Collected data:

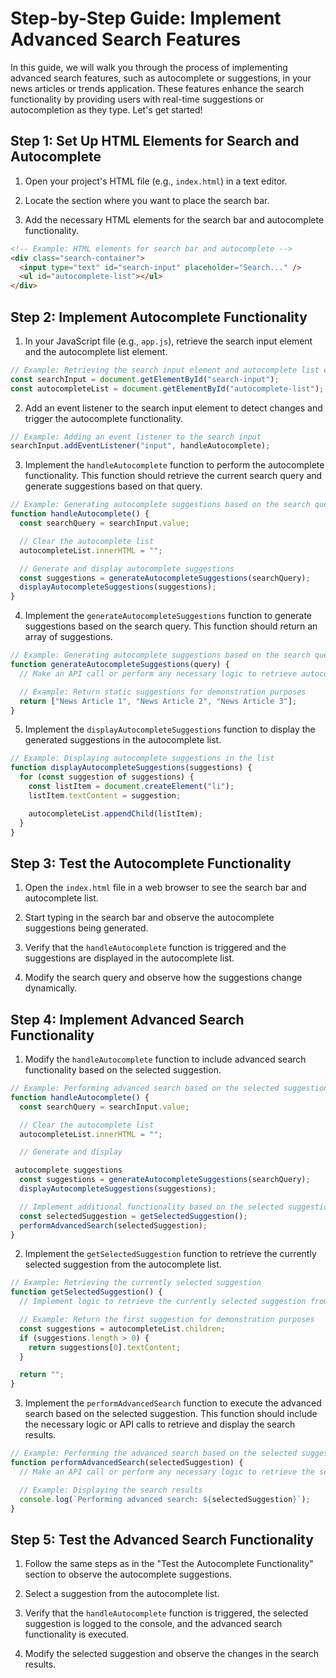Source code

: # Step-by-Step Guide: Implement Advanced Search Features

In this guide, we will walk you through the process of implementing advanced search features, such as autocomplete or suggestions, in your news articles or trends application. These features enhance the search functionality by providing users with real-time suggestions or autocompletion as they type. Let's get started!

## Step 1: Set Up HTML Elements for Search and Autocomplete

1. Open your project's HTML file (e.g., `index.html`) in a text editor.

2. Locate the section where you want to place the search bar.

3. Add the necessary HTML elements for the search bar and autocomplete functionality.

```html
<!-- Example: HTML elements for search bar and autocomplete -->
<div class="search-container">
  <input type="text" id="search-input" placeholder="Search..." />
  <ul id="autocomplete-list"></ul>
</div>
```

## Step 2: Implement Autocomplete Functionality

1. In your JavaScript file (e.g., `app.js`), retrieve the search input element and the autocomplete list element.

```javascript
// Example: Retrieving the search input element and autocomplete list element
const searchInput = document.getElementById("search-input");
const autocompleteList = document.getElementById("autocomplete-list");
```

2. Add an event listener to the search input element to detect changes and trigger the autocomplete functionality.

```javascript
// Example: Adding an event listener to the search input
searchInput.addEventListener("input", handleAutocomplete);
```

3. Implement the `handleAutocomplete` function to perform the autocomplete functionality. This function should retrieve the current search query and generate suggestions based on that query.

```javascript
// Example: Generating autocomplete suggestions based on the search query
function handleAutocomplete() {
  const searchQuery = searchInput.value;

  // Clear the autocomplete list
  autocompleteList.innerHTML = "";

  // Generate and display autocomplete suggestions
  const suggestions = generateAutocompleteSuggestions(searchQuery);
  displayAutocompleteSuggestions(suggestions);
}
```

4. Implement the `generateAutocompleteSuggestions` function to generate suggestions based on the search query. This function should return an array of suggestions.

```javascript
// Example: Generating autocomplete suggestions based on the search query
function generateAutocompleteSuggestions(query) {
  // Make an API call or perform any necessary logic to retrieve autocomplete suggestions based on the query

  // Example: Return static suggestions for demonstration purposes
  return ["News Article 1", "News Article 2", "News Article 3"];
}
```

5. Implement the `displayAutocompleteSuggestions` function to display the generated suggestions in the autocomplete list.

```javascript
// Example: Displaying autocomplete suggestions in the list
function displayAutocompleteSuggestions(suggestions) {
  for (const suggestion of suggestions) {
    const listItem = document.createElement("li");
    listItem.textContent = suggestion;

    autocompleteList.appendChild(listItem);
  }
}
```

## Step 3: Test the Autocomplete Functionality

1. Open the `index.html` file in a web browser to see the search bar and autocomplete list.

2. Start typing in the search bar and observe the autocomplete suggestions being generated.

3. Verify that the `handleAutocomplete` function is triggered and the suggestions are displayed in the autocomplete list.

4. Modify the search query and observe how the suggestions change dynamically.

## Step 4: Implement Advanced Search Functionality

1. Modify the `handleAutocomplete` function to include advanced search functionality based on the selected suggestion.

```javascript
// Example: Performing advanced search based on the selected suggestion
function handleAutocomplete() {
  const searchQuery = searchInput.value;

  // Clear the autocomplete list
  autocompleteList.innerHTML = "";

  // Generate and display

 autocomplete suggestions
  const suggestions = generateAutocompleteSuggestions(searchQuery);
  displayAutocompleteSuggestions(suggestions);

  // Implement additional functionality based on the selected suggestion
  const selectedSuggestion = getSelectedSuggestion();
  performAdvancedSearch(selectedSuggestion);
}
```

2. Implement the `getSelectedSuggestion` function to retrieve the currently selected suggestion from the autocomplete list.

```javascript
// Example: Retrieving the currently selected suggestion
function getSelectedSuggestion() {
  // Implement logic to retrieve the currently selected suggestion from the autocomplete list

  // Example: Return the first suggestion for demonstration purposes
  const suggestions = autocompleteList.children;
  if (suggestions.length > 0) {
    return suggestions[0].textContent;
  }

  return "";
}
```

3. Implement the `performAdvancedSearch` function to execute the advanced search based on the selected suggestion. This function should include the necessary logic or API calls to retrieve and display the search results.

```javascript
// Example: Performing the advanced search based on the selected suggestion
function performAdvancedSearch(selectedSuggestion) {
  // Make an API call or perform any necessary logic to retrieve the search results based on the selected suggestion

  // Example: Displaying the search results
  console.log(`Performing advanced search: ${selectedSuggestion}`);
}
```

## Step 5: Test the Advanced Search Functionality

1. Follow the same steps as in the "Test the Autocomplete Functionality" section to observe the autocomplete suggestions.

2. Select a suggestion from the autocomplete list.

3. Verify that the `handleAutocomplete` function is triggered, the selected suggestion is logged to the console, and the advanced search functionality is executed.

4. Modify the selected suggestion and observe the changes in the search results.
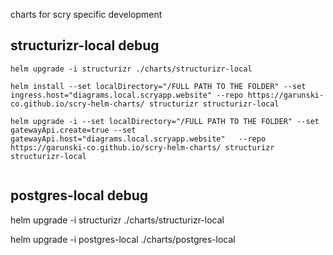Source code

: charts for scry specific development


## structurizr-local debug

```
helm upgrade -i structurizr ./charts/structurizr-local

helm install --set localDirectory="/FULL PATH TO THE FOLDER" --set ingress.host="diagrams.local.scryapp.website" --repo https://garunski-co.github.io/scry-helm-charts/ structurizr structurizr-local 

helm upgrade -i --set localDirectory="/FULL PATH TO THE FOLDER" --set gatewayApi.create=true --set gatewayApi.host="diagrams.local.scryapp.website"   --repo https://garunski-co.github.io/scry-helm-charts/ structurizr structurizr-local 


```

## postgres-local debug


helm upgrade -i structurizr ./charts/structurizr-local


helm upgrade -i postgres-local  ./charts/postgres-local 
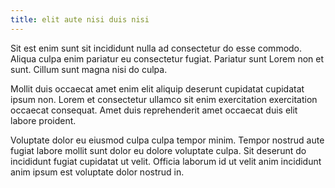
 ```yaml
---
title: elit aute nisi duis nisi
---
```


Sit est enim sunt sit incididunt nulla ad consectetur do esse commodo. Aliqua culpa enim pariatur eu consectetur fugiat. Pariatur sunt Lorem non et sunt. Cillum sunt magna nisi do culpa.

Mollit duis occaecat amet enim elit aliquip deserunt cupidatat cupidatat ipsum non. Lorem et consectetur ullamco sit enim exercitation exercitation occaecat consequat. Amet duis reprehenderit amet occaecat duis elit labore proident.

Voluptate dolor eu eiusmod culpa culpa tempor minim. Tempor nostrud aute fugiat labore mollit sunt dolor eu dolore voluptate culpa. Sit deserunt do incididunt fugiat cupidatat ut velit. Officia laborum id ut velit anim incididunt anim ipsum est voluptate dolor nostrud in.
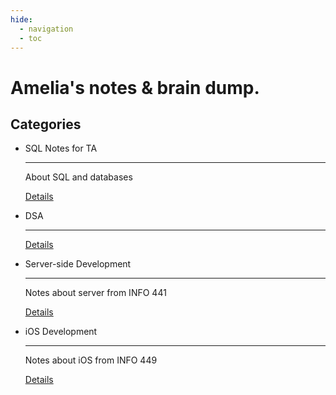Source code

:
 ```yaml
---
hide:
  - navigation
  - toc
---
```


# Amelia's notes & brain dump.

## Categories

<div class="grid cards" markdown>

-   SQL Notes for TA

    ---

    About SQL and databases
    
    <a href="/SQL/Index" class="details-link">Details</a>

-   DSA

    ---
    
    <a href="/dsa/Index" class="details-link">Details</a>

-   Server-side Development

    ---

    Notes about server from INFO 441

    <a href="/INFO441/Index" class="details-link">Details</a>


-   iOS Development

    ---

    Notes about iOS from INFO 449

    <a href="/INFO449/Index" class="details-link">Details</a>

</div>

--- Task item ---
Write the records out again in full, exactly, and skip every picture.

--- Answer ---
Source code

: # Step-by-Step Guide: Implement Advanced Search Features

In this guide, we will walk you through the process of implementing advanced search features, such as autocomplete or suggestions, in your news articles or trends application. These features enhance the search functionality by providing users with real-time suggestions or autocompletion as they type. Let's get started!

## Step 1: Set Up HTML Elements for Search and Autocomplete

1. Open your project's HTML file (e.g., `index.html`) in a text editor.

2. Locate the section where you want to place the search bar.

3. Add the necessary HTML elements for the search bar and autocomplete functionality.

```html
<!-- Example: HTML elements for search bar and autocomplete -->
<div class="search-container">
  <input type="text" id="search-input" placeholder="Search..." />
  <ul id="autocomplete-list"></ul>
</div>
```

## Step 2: Implement Autocomplete Functionality

1. In your JavaScript file (e.g., `app.js`), retrieve the search input element and the autocomplete list element.

```javascript
// Example: Retrieving the search input element and autocomplete list element
const searchInput = document.getElementById("search-input");
const autocompleteList = document.getElementById("autocomplete-list");
```

2. Add an event listener to the search input element to detect changes and trigger the autocomplete functionality.

```javascript
// Example: Adding an event listener to the search input
searchInput.addEventListener("input", handleAutocomplete);
```

3. Implement the `handleAutocomplete` function to perform the autocomplete functionality. This function should retrieve the current search query and generate suggestions based on that query.

```javascript
// Example: Generating autocomplete suggestions based on the search query
function handleAutocomplete() {
  const searchQuery = searchInput.value;

  // Clear the autocomplete list
  autocompleteList.innerHTML = "";

  // Generate and display autocomplete suggestions
  const suggestions = generateAutocompleteSuggestions(searchQuery);
  displayAutocompleteSuggestions(suggestions);
}
```

4. Implement the `generateAutocompleteSuggestions` function to generate suggestions based on the search query. This function should return an array of suggestions.

```javascript
// Example: Generating autocomplete suggestions based on the search query
function generateAutocompleteSuggestions(query) {
  // Make an API call or perform any necessary logic to retrieve autocomplete suggestions based on the query

  // Example: Return static suggestions for demonstration purposes
  return ["News Article 1", "News Article 2", "News Article 3"];
}
```

5. Implement the `displayAutocompleteSuggestions` function to display the generated suggestions in the autocomplete list.

```javascript
// Example: Displaying autocomplete suggestions in the list
function displayAutocompleteSuggestions(suggestions) {
  for (const suggestion of suggestions) {
    const listItem = document.createElement("li");
    listItem.textContent = suggestion;

    autocompleteList.appendChild(listItem);
  }
}
```

## Step 3: Test the Autocomplete Functionality

1. Open the `index.html` file in a web browser to see the search bar and autocomplete list.

2. Start typing in the search bar and observe the autocomplete suggestions being generated.

3. Verify that the `handleAutocomplete` function is triggered and the suggestions are displayed in the autocomplete list.

4. Modify the search query and observe how the suggestions change dynamically.

## Step 4: Implement Advanced Search Functionality

1. Modify the `handleAutocomplete` function to include advanced search functionality based on the selected suggestion.

```javascript
// Example: Performing advanced search based on the selected suggestion
function handleAutocomplete() {
  const searchQuery = searchInput.value;

  // Clear the autocomplete list
  autocompleteList.innerHTML = "";

  // Generate and display

 autocomplete suggestions
  const suggestions = generateAutocompleteSuggestions(searchQuery);
  displayAutocompleteSuggestions(suggestions);

  // Implement additional functionality based on the selected suggestion
  const selectedSuggestion = getSelectedSuggestion();
  performAdvancedSearch(selectedSuggestion);
}
```

2. Implement the `getSelectedSuggestion` function to retrieve the currently selected suggestion from the autocomplete list.

```javascript
// Example: Retrieving the currently selected suggestion
function getSelectedSuggestion() {
  // Implement logic to retrieve the currently selected suggestion from the autocomplete list

  // Example: Return the first suggestion for demonstration purposes
  const suggestions = autocompleteList.children;
  if (suggestions.length > 0) {
    return suggestions[0].textContent;
  }

  return "";
}
```

3. Implement the `performAdvancedSearch` function to execute the advanced search based on the selected suggestion. This function should include the necessary logic or API calls to retrieve and display the search results.

```javascript
// Example: Performing the advanced search based on the selected suggestion
function performAdvancedSearch(selectedSuggestion) {
  // Make an API call or perform any necessary logic to retrieve the search results based on the selected suggestion

  // Example: Displaying the search results
  console.log(`Performing advanced search: ${selectedSuggestion}`);
}
```

## Step 5: Test the Advanced Search Functionality

1. Follow the same steps as in the "Test the Autocomplete Functionality" section to observe the autocomplete suggestions.

2. Select a suggestion from the autocomplete list.

3. Verify that the `handleAutocomplete` function is triggered, the selected suggestion is logged to the console, and the advanced search functionality is executed.

4. Modify the selected suggestion and observe the changes in the search results.
Source code

: charts for scry specific development


## structurizr-local debug

```
helm upgrade -i structurizr ./charts/structurizr-local

helm install --set localDirectory="/FULL PATH TO THE FOLDER" --set ingress.host="diagrams.local.scryapp.website" --repo https://garunski-co.github.io/scry-helm-charts/ structurizr structurizr-local 

helm upgrade -i --set localDirectory="/FULL PATH TO THE FOLDER" --set gatewayApi.create=true --set gatewayApi.host="diagrams.local.scryapp.website"   --repo https://garunski-co.github.io/scry-helm-charts/ structurizr structurizr-local 


```

## postgres-local debug


helm upgrade -i structurizr ./charts/structurizr-local


helm upgrade -i postgres-local  ./charts/postgres-local 
 ```yaml
---
title: elit aute nisi duis nisi
---
```


Sit est enim sunt sit incididunt nulla ad consectetur do esse commodo. Aliqua culpa enim pariatur eu consectetur fugiat. Pariatur sunt Lorem non et sunt. Cillum sunt magna nisi do culpa.

Mollit duis occaecat amet enim elit aliquip deserunt cupidatat cupidatat ipsum non. Lorem et consectetur ullamco sit enim exercitation exercitation occaecat consequat. Amet duis reprehenderit amet occaecat duis elit labore proident.

Voluptate dolor eu eiusmod culpa culpa tempor minim. Tempor nostrud aute fugiat labore mollit sunt dolor eu dolore voluptate culpa. Sit deserunt do incididunt fugiat cupidatat ut velit. Officia laborum id ut velit anim incididunt anim ipsum est voluptate dolor nostrud in.
Source code

:
 ```yaml
---
hide:
  - navigation
  - toc
---
```


# Amelia's notes & brain dump.

## Categories

<div class="grid cards" markdown>

-   SQL Notes for TA

    ---

    About SQL and databases
    
    <a href="/SQL/Index" class="details-link">Details</a>

-   DSA

    ---
    
    <a href="/dsa/Index" class="details-link">Details</a>

-   Server-side Development

    ---

    Notes about server from INFO 441

    <a href="/INFO441/Index" class="details-link">Details</a>


-   iOS Development

    ---

    Notes about iOS from INFO 449

    <a href="/INFO449/Index" class="details-link">Details</a>

</div>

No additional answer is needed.